Die Ensembles der R. O. C. engagieren sich seit langem und über dieses Vorhaben hinaus für die kulturelle Bildung. Pro Saison finden über 30 Veranstaltungen statt. Das Angebot ist vielfältig. Es reicht von Mitsingkonzerten in der Philharmonie bis zum Unterricht in den Schulen und umfasst auch Bildungsveranstaltungen für Lehrkräfte. Wir brauchen diese Grundlagenarbeit, die noch viel zu häufig eher im Verborgenen stattfindet. Das muss sich ändern. Mit der Initiative zur kulturellen Bildung geht es mir vor allem darum, Vernetzungen zu schaffen, um so neue Wege der Vermittlung zu finden. Wenn wir dauerhafte Verbesserungen erzielen wollen, müssen die Kulturschaffenden, die Kultureinrichtungen und die Akteure in Politik und Verwaltung mehr voneinander wissen von den Plänen, den Erfolgen, aber auch von den Schwierigkeiten.

Kulturelle Bildung ist eine unverzichtbare Investition in die Zukunft.

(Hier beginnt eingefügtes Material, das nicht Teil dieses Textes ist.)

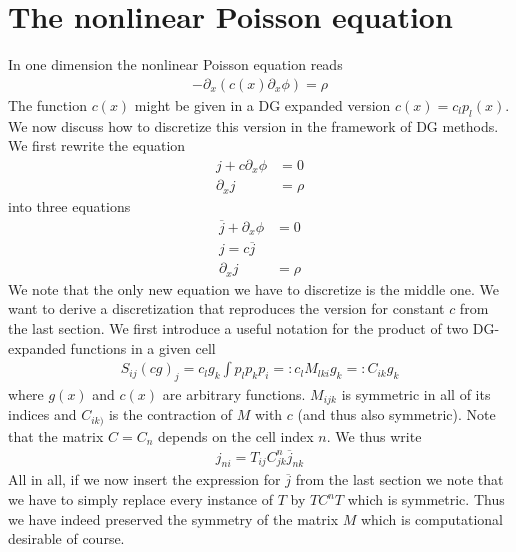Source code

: \documentclass[a4paper,12pt]{scrartcl}
\begin{document}
\section{ The nonlinear Poisson equation}
In one dimension the nonlinear Poisson equation reads
\begin{align}
    -\partial_x ( c(x) \partial_x \phi) = \rho
    \label{}
\end{align}
The function $c(x)$ might be given in a DG expanded version $c(x) = c_lp_l(x)$.
We now discuss how to discretize this version in the framework of DG methods. 
We first rewrite the equation 
\begin{subequations}
    \begin{align}
      j + c\partial_x \phi &= 0\\
      \partial_x j &= \rho
        \label{}
    \end{align}
    \label{}
\end{subequations}
into three equations
\begin{subequations}
    \begin{align}
      \overline j + \partial_x \phi &= 0\\
      j = c\overline j\\
      \partial_x j &= \rho
        \label{}
    \end{align}
    \label{}
\end{subequations}
We note that the only new equation we have to discretize is the middle one.
We want to derive a discretization that 
reproduces the version for constant $c$ from the last section. 
We first introduce a useful notation for the product of two DG-expanded functions
in a given cell
\begin{align}
    S_{ij}(cg)_j = c_l g_k \int p_l p_k p_i =: c_l M_{lki} g_k =: C_{ik}g_k 
    \label{}
\end{align}
where $g(x)$ and $c(x)$ are arbitrary functions.
$M_{ijk}$ is symmetric in all of its indices and $C_{ik)}$ is the 
contraction of $M$ with $c$ (and thus also symmetric). 
Note that the matrix $C = C_n$ 
depends on the cell index $n$. We thus write
\begin{align}
    j_{ni} = T_{ij}C^n_{jk}\overline j_{nk}
    \label{}
\end{align}
All in all, if we now insert the expression for $\overline j$ from the last section
we note that we have to simply replace every instance of $T$ by $TC^nT$ 
which is symmetric. Thus we have indeed preserved the symmetry of the matrix $M$ 
which is computational desirable of course. 
\end{document}
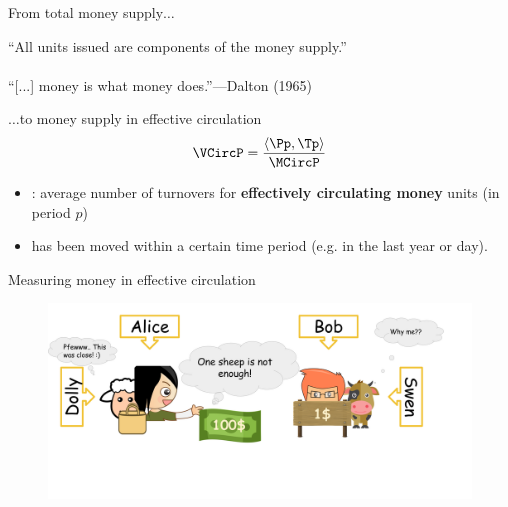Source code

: \begin{frame}[t]{From total money supply$\dots$}
	\vspace{1em}
	\begin{center}
		``All units issued are components of the money supply.''\\
		\\
		``[...] money is what money does.''---Dalton (1965)
	\end{center}
	\vspace{1em} 
\end{frame}

\begin{frame}[t]{$\dots$to money supply in effective circulation}	
	\begin{align*}
		\VCircP = \frac{\langle\Pp,\Tp\rangle}{\MCircP}
	\end{align*}        
    \begin{itemize}\setlength{\itemsep}{1em}
       	\item {} : average number of turnovers for \textbf{effectively circulating money} units (in period \(p\))
       	\item {} has been moved within a certain time period (e.g. in the last year or day).  
	\end{itemize}
\end{frame}

%		

\begin{frame}{Measuring money in effective circulation}%
\vspace{0.5ex}
	\begin{figure}
		\centering
		\includegraphics[width=\linewidth]{./pics/used/sheep_example_wba_mca.png}
	\end{figure}
\end{frame}

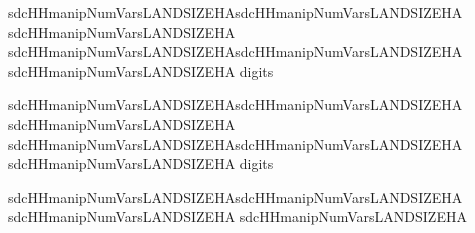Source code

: \documentclass[letterpaper,10pt,english]{sphinxmanual}
\begin{document}
\def\sphinxLiteralBlockLabel{\label{\detokenize{case_studies:code918}}}
%
\begin{sphinxVerbatim}[commandchars=\\\{\},numbers=left,firstnumber=1,stepnumber=1]
sdcHHmanipNumVarsLANDSIZEHA\PYG{p}{[}sdcHHmanipNumVarsLANDSIZEHA   
                              sdcHHmanipNumVarsLANDSIZEHA\PYG{p}{]} 
             sdcHHmanipNumVarsLANDSIZEHA\PYG{p}{[}sdcHHmanipNumVarsLANDSIZEHA   
                                                 sdcHHmanipNumVarsLANDSIZEHA\PYG{p}{]}
                   digits  

sdcHHmanipNumVarsLANDSIZEHA\PYG{p}{[}sdcHHmanipNumVarsLANDSIZEHA   
                              sdcHHmanipNumVarsLANDSIZEHA\PYG{p}{]} 
             sdcHHmanipNumVarsLANDSIZEHA\PYG{p}{[}sdcHHmanipNumVarsLANDSIZEHA   
                                                 sdcHHmanipNumVarsLANDSIZEHA\PYG{p}{]}
                   digits  

sdcHHmanipNumVarsLANDSIZEHA\PYG{p}{[}sdcHHmanipNumVarsLANDSIZEHA   
sdcHHmanipNumVarsLANDSIZEHA    sdcHHmanipNumVarsLANDSIZEHA\PYG{p}{]}  


\end{sphinxVerbatim}
\end{document}
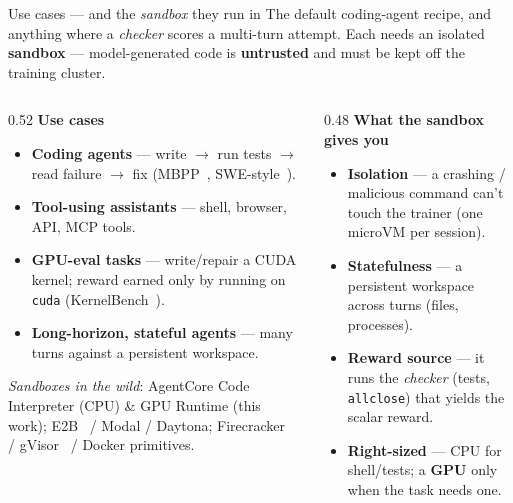 \documentclass[aspectratio=169]{beamer}
\begin{document}
\begin{frame}{Use cases --- and the \emph{sandbox} they run in}
  \footnotesize The default coding-agent recipe, and anything where a \emph{checker} scores a
  multi-turn attempt. Each needs an isolated \textbf{sandbox} --- model-generated code is
  \textbf{untrusted} and must be kept off the training cluster.
  \vspace{0.1em}
  \begin{columns}[T]
    \begin{column}{0.52\textwidth}
      \textbf{Use cases}
      \begin{itemize}\setlength\itemsep{0.12em}
        \item \textbf{Coding agents} --- write $\to$ run tests $\to$ read failure $\to$ fix
          (MBPP~\cite{mbpp}, SWE-style~\cite{swebench}).
        \item \textbf{Tool-using assistants} --- shell, browser, API, MCP tools.
        \item \textbf{GPU-eval tasks} --- write/repair a CUDA kernel; reward earned only by running
          on \texttt{cuda} (KernelBench~\cite{kernelbench}).
        \item \textbf{Long-horizon, stateful agents} --- many turns against a persistent workspace.
      \end{itemize}
      \vspace{0.25em}
      {\scriptsize \emph{Sandboxes in the wild}: AgentCore Code Interpreter (CPU) \& GPU Runtime
      (this work); E2B~\cite{e2b} / Modal / Daytona; Firecracker~\cite{firecracker} / gVisor~\cite{gvisor}
      / Docker primitives.}
    \end{column}
    \begin{column}{0.48\textwidth}
      \textbf{What the sandbox gives you}
      \begin{itemize}\setlength\itemsep{0.12em}
        \item \textbf{Isolation} --- a crashing / malicious command can't touch the trainer (one microVM per session).
        \item \textbf{Statefulness} --- a persistent workspace across turns (files, processes).
        \item \textbf{Reward source} --- it runs the \emph{checker} (tests, \texttt{allclose}) that yields the scalar reward.
        \item \textbf{Right-sized} --- CPU for shell/tests; a \textbf{GPU} only when the task needs one.
      \end{itemize}
      \vspace{0.15em}

\end{column}
\end{columns}
\end{frame}
\end{document}
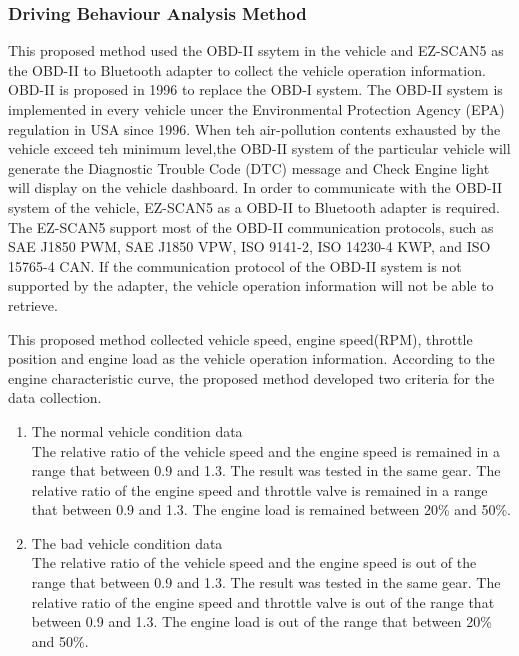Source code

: \subsubsection{Driving Behaviour Analysis Method}
This proposed method used the OBD-II ssytem in the vehicle and EZ-SCAN5 as the OBD-II to Bluetooth adapter to collect the vehicle operation information. OBD-II is proposed in 1996 to replace the OBD-I system. The OBD-II system is implemented in every vehicle uncer the Environmental Protection Agency (EPA) regulation in USA since 1996. When teh air-pollution contents exhausted by the vehicle exceed teh minimum level,the OBD-II system of the particular vehicle will generate the Diagnostic Trouble Code (DTC) message and Check Engine light will display on the vehicle dashboard. In order to communicate with the OBD-II system of the vehicle, EZ-SCAN5 as a OBD-II to Bluetooth adapter is required. The EZ-SCAN5 support most of the OBD-II communication protocols, such as SAE J1850 PWM, SAE J1850 VPW, ISO 9141-2, ISO 14230-4 KWP, and ISO 15765-4 CAN. If the communication protocol of the OBD-II system is not supported by the adapter, the vehicle operation information will not be able to retrieve.

This proposed method collected vehicle speed, engine speed(RPM), throttle position and engine load as the vehicle operation information. According to the engine characteristic curve, the proposed method developed two criteria for the data collection.

\begin{enumerate}
\item The normal vehicle condition data \\
The relative ratio of the vehicle speed and the engine speed is remained in a range that between 0.9 and 1.3. The result was tested in the same gear. The relative ratio of the engine speed and throttle valve is remained in a range that between 0.9 and 1.3. The engine load is remained between 20\% and 50\%.  
\item The bad vehicle condition data \\
The relative ratio of the vehicle speed and the engine speed is out of the range that between 0.9 and 1.3. The result was tested in the same gear. The relative ratio of the engine speed and throttle valve is out of the range that between 0.9 and 1.3. The engine load is out of the range that between 20\% and 50\%.
\end{enumerate}

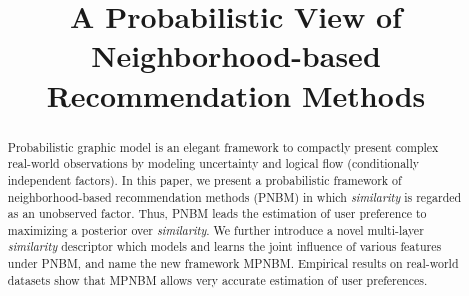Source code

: \documentclass[conference]{IEEEtran}
\begin{document}
%
\title{A Probabilistic View of Neighborhood-based Recommendation Methods}


\author{
\and
{}
}


\maketitle
\begin{abstract}
Probabilistic graphic model is an elegant framework to compactly present complex real-world observations by modeling uncertainty and logical flow (conditionally independent factors). In this paper, we present a probabilistic framework of neighborhood-based recommendation methods (PNBM) in which \emph{similarity} is regarded as an unobserved factor. Thus, PNBM leads the estimation of user preference to maximizing a  posterior over \emph{similarity}. We further introduce a novel multi-layer \emph{similarity} descriptor which models and learns the joint influence of various features under PNBM, and name the new framework MPNBM. Empirical results on real-world datasets show that MPNBM allows very accurate estimation of user preferences.
\end{abstract}
\end{document}
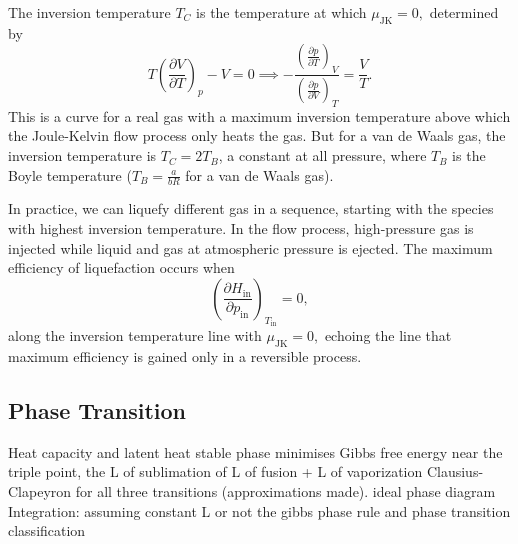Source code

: \documentclass{article}
\theoremstyle{nonumberplain}
\begin{document}
The inversion temperature $T_C$ is the temperature at which $\mu_{\mathrm{JK} } =0,$ determined by 
\[
    T \left( \frac{\partial V}{\partial T} \right)_{p} - V= 0
    \implies 
    -\frac{\left( \frac{\partial p}{\partial T} \right)_{V} }{\left( \frac{\partial p}{\partial V} \right)_{T} } = \frac{V}{T}.
\] 
This is a curve for a real gas with a maximum inversion temperature above which the Joule-Kelvin flow process only heats the gas. But for a van de Waals gas, the inversion temperature is $T_C = 2 T_B$, a constant at all pressure, where $T_B$ is the Boyle temperature ($T_B = \frac{a}{b R}$ for a van de Waals gas).

In practice, we can liquefy different gas in a sequence, starting with the species with highest inversion temperature. In the flow process, high-pressure gas is injected while liquid and gas at atmospheric pressure is ejected. The maximum efficiency of liquefaction occurs when 
\[
    \left(\frac{\partial H_{\mathrm{in}}}{\partial p_\mathrm{in}}  \right)_{T_\mathrm{in}} = 0,
\] along the inversion temperature line with $\mu_{\mathrm{JK} } = 0,$ echoing the line that maximum efficiency is gained only in a reversible process. 

\subsection{Phase Transition}
Heat capacity and latent heat
stable phase minimises Gibbs free energy 
near the triple point, the L of sublimation of L of fusion + L of vaporization 
Clausius-Clapeyron for all three transitions (approximations made). ideal phase diagram
Integration: assuming constant L or not
the gibbs phase rule and phase transition classification
\end{document}
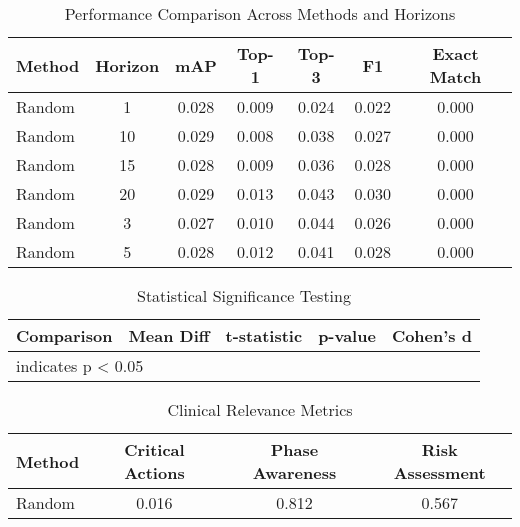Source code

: 
\begin{table}[htbp]
\centering
\caption{Performance Comparison Across Methods and Horizons}
\label{tab:main_results}
\begin{tabular}{lcccccc}
\toprule
Method & Horizon & mAP & Top-1 & Top-3 & F1 & Exact Match \\
\midrule
Random & 1 & 0.028 & 0.009 & 0.024 & 0.022 & 0.000 \\
Random & 10 & 0.029 & 0.008 & 0.038 & 0.027 & 0.000 \\
Random & 15 & 0.028 & 0.009 & 0.036 & 0.028 & 0.000 \\
Random & 20 & 0.029 & 0.013 & 0.043 & 0.030 & 0.000 \\
Random & 3 & 0.027 & 0.010 & 0.044 & 0.026 & 0.000 \\
Random & 5 & 0.028 & 0.012 & 0.041 & 0.028 & 0.000 \\

\bottomrule
\end{tabular}
\end{table}



\begin{table}[htbp]
\centering
\caption{Statistical Significance Testing}
\label{tab:statistical_tests}
\begin{tabular}{lcccc}
\toprule
Comparison & Mean Diff & t-statistic & p-value & Cohen's d \\
\midrule

\bottomrule
\multicolumn{5}{l}{\footnotesize * indicates p < 0.05} \\
\end{tabular}
\end{table}



\begin{table}[htbp]
\centering
\caption{Clinical Relevance Metrics}
\label{tab:clinical_metrics}
\begin{tabular}{lccc}
\toprule
Method & Critical Actions & Phase Awareness & Risk Assessment \\
\midrule
Random & 0.016 & 0.812 & 0.567 \\

\bottomrule
\end{tabular}
\end{table}
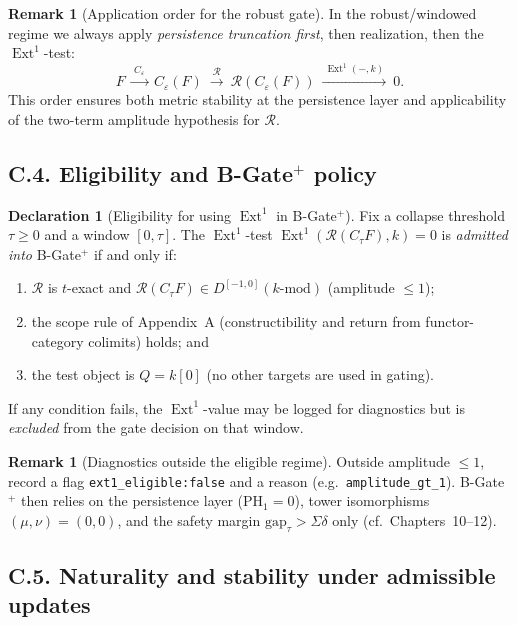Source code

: \documentclass[11pt]{article}
\DeclareMathOperator{\Ext}{Ext}
\numberwithin{equation}{section}
\theoremstyle{definition}
\newtheorem{remark}[theorem]{Remark}
\newtheorem{declaration}[theorem]{Declaration}
\begin{document}
\begin{remark}[Application order for the robust gate]
In the robust/windowed regime we always apply \emph{persistence truncation first}, then realization, then the \(\Ext^1\)-test:
\[
F\ \xrightarrow{\ C_\varepsilon\ }\ C_\varepsilon(F)\ \xrightarrow{\ \mathcal{R}\ }\ \mathcal{R}(C_\varepsilon(F))\ \xrightarrow{\ \Ext^1(-,k)\ }\ 0.
\]
This order ensures both metric stability at the persistence layer and applicability of the two-term amplitude hypothesis for \(\mathcal{R}\).
\end{remark}

\subsection*{C.4. Eligibility and B-Gate\texorpdfstring{$^{+}$}{+} policy}

\begin{declaration}[Eligibility for using \(\Ext^1\) in B-Gate\(^{+}\)]\label{C:decl:eligibility}
Fix a collapse threshold \(\tau\ge 0\) and a window \([0,\tau]\).
The \(\Ext^1\)-test \(\Ext^1(\mathcal{R}(C_\tau F),k)=0\) is \emph{admitted into} B-Gate\(^{+}\) if and only if:
\begin{enumerate}\itemsep0.2em
  \item \(\mathcal{R}\) is \(t\)-exact and \(\mathcal{R}(C_\tau F)\in D^{[-1,0]}(k\text{-mod})\) (amplitude \(\le 1\));
  \item the scope rule of Appendix~A (constructibility and return from functor-category colimits) holds; and
  \item the test object is \(Q=k[0]\) (no other targets are used in gating).
\end{enumerate}
If any condition fails, the \(\Ext^1\)-value may be logged for diagnostics but is \emph{excluded} from the gate decision on that window.
\end{declaration}

\begin{remark}[Diagnostics outside the eligible regime]
Outside amplitude \(\le 1\), record a flag \texttt{ext1\_eligible:false} and a reason (e.g.\ \texttt{amplitude\_gt\_1}).
B-Gate\(^{+}\) then relies on the persistence layer (\(\mathrm{PH}_1=0\)), tower isomorphisms \((\mu,\nu)=(0,0)\), and the safety margin \(\mathrm{gap}_\tau>\Sigma\delta\) only (cf.\ Chapters~10–12).
\end{remark}

\subsection*{C.5. Naturality and stability under admissible updates}
\end{document}
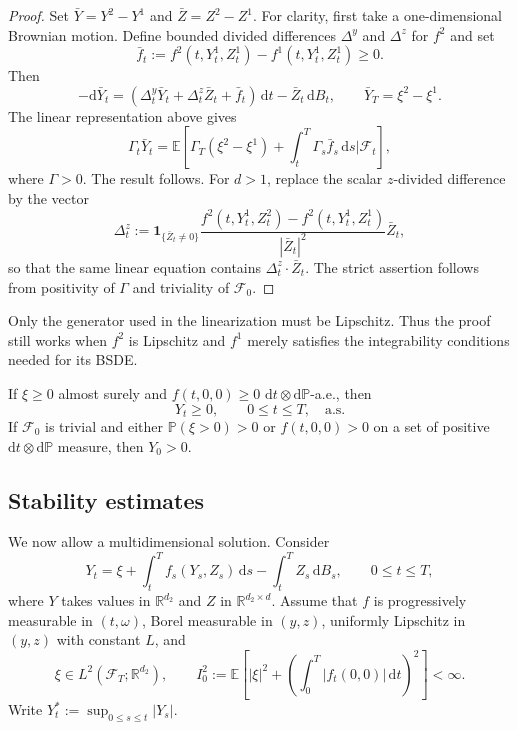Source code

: \begin{proof}
Set $\bar Y=Y^2-Y^1$ and $\bar Z=Z^2-Z^1$.  For clarity, first take
a one-dimensional Brownian motion.  Define bounded divided differences
$\Delta^y$ and $\Delta^z$ for $f^2$ and set
\[
  \bar f_t:=f^2(t,Y_t^1,Z_t^1)-f^1(t,Y_t^1,Z_t^1)\ge0.
\]
Then
\[
  -\mathrm d\bar Y_t
  =(\Delta_t^y\bar Y_t+\Delta_t^z\bar Z_t+\bar f_t)\,\mathrm dt
   -\bar Z_t\,\mathrm dB_t,
  \qquad \bar Y_T=\xi^2-\xi^1.
\]
The linear representation above gives
\[
  \Gamma_t\bar Y_t
  =\mathbb E\!\left[
    \Gamma_T(\xi^2-\xi^1)+\int_t^T\Gamma_s\bar f_s\,\mathrm ds
    \mathrel{\big|}\mathcal F_t
  \right],
\]
where $\Gamma>0$.  The result follows.  For $d>1$, replace the scalar
$z$-divided difference by the vector
\[
  \Delta_t^z
  :=\mathbf 1_{\{\bar Z_t\ne0\}}
    \frac{f^2(t,Y_t^1,Z_t^2)-f^2(t,Y_t^1,Z_t^1)}{|\bar Z_t|^2}
    \bar Z_t,
\]
so that the same linear equation contains $\Delta_t^z\cdot\bar Z_t$.
The strict assertion follows from positivity of $\Gamma$ and triviality
of $\mathcal F_0$.
\end{proof}

\begin{remark}
Only the generator used in the linearization must be Lipschitz.  Thus the
proof still works when $f^2$ is Lipschitz and $f^1$ merely satisfies the
integrability conditions needed for its BSDE\@.
\end{remark}

\begin{cor}
If $\xi\ge0$ almost surely and
$f(t,0,0)\ge0$ $\mathrm dt\otimes\mathrm d\mathbb P$-a.e., then
\[
  Y_t\ge0,
  \qquad 0\le t\le T,
  \quad\text{a.s.}
\]
If $\mathcal F_0$ is trivial and either $\mathbb P(\xi>0)>0$ or
$f(t,0,0)>0$ on a set of positive
$\mathrm dt\otimes\mathrm d\mathbb P$ measure, then $Y_0>0$.
\end{cor}

\subsection{Stability estimates}

We now allow a multidimensional solution.  Consider
\[
  Y_t=\xi+\int_t^T f_s(Y_s,Z_s)\,\mathrm ds
      -\int_t^T Z_s\,\mathrm dB_s,
  \qquad 0\le t\le T,
\]
where $Y$ takes values in $\mathbb R^{d_2}$ and $Z$ in
$\mathbb R^{d_2\times d}$.  Assume that $f$ is progressively measurable
in $(t,\omega)$, Borel measurable in $(y,z)$, uniformly Lipschitz in
$(y,z)$ with constant $L$, and
\[
  \xi\in L^2(\mathcal F_T;\mathbb R^{d_2}),
  \qquad
  I_0^2:=\mathbb E\!\left[
    |\xi|^2+\left(\int_0^T|f_t(0,0)|\,\mathrm dt\right)^2
  \right]<\infty.
\]
Write $Y_t^*:=\sup_{0\le s\le t}|Y_s|$.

Die kulturellen Grundlagen zu kennen, ist eine der Voraussetzungen, um Deutschland als Kulturnation verstehen und vermitteln zu können.

Meine Damen und Herren,

kulturelles Erbe zu erhalten und zu pflegen, ist eine stete Aufgabe und Herausforderung. Das heutige Konzert "Das Paradies und die Péri" mit seiner Orientsehnsucht vergangener Jahrhunderte, das Schumann einmal sein größtes Werk nannte, wird dieser Herausforderung dessen bin ich sicher in eindrucksvoller Weise Rechnung tragen.

Wir freuen uns auf diese Musik!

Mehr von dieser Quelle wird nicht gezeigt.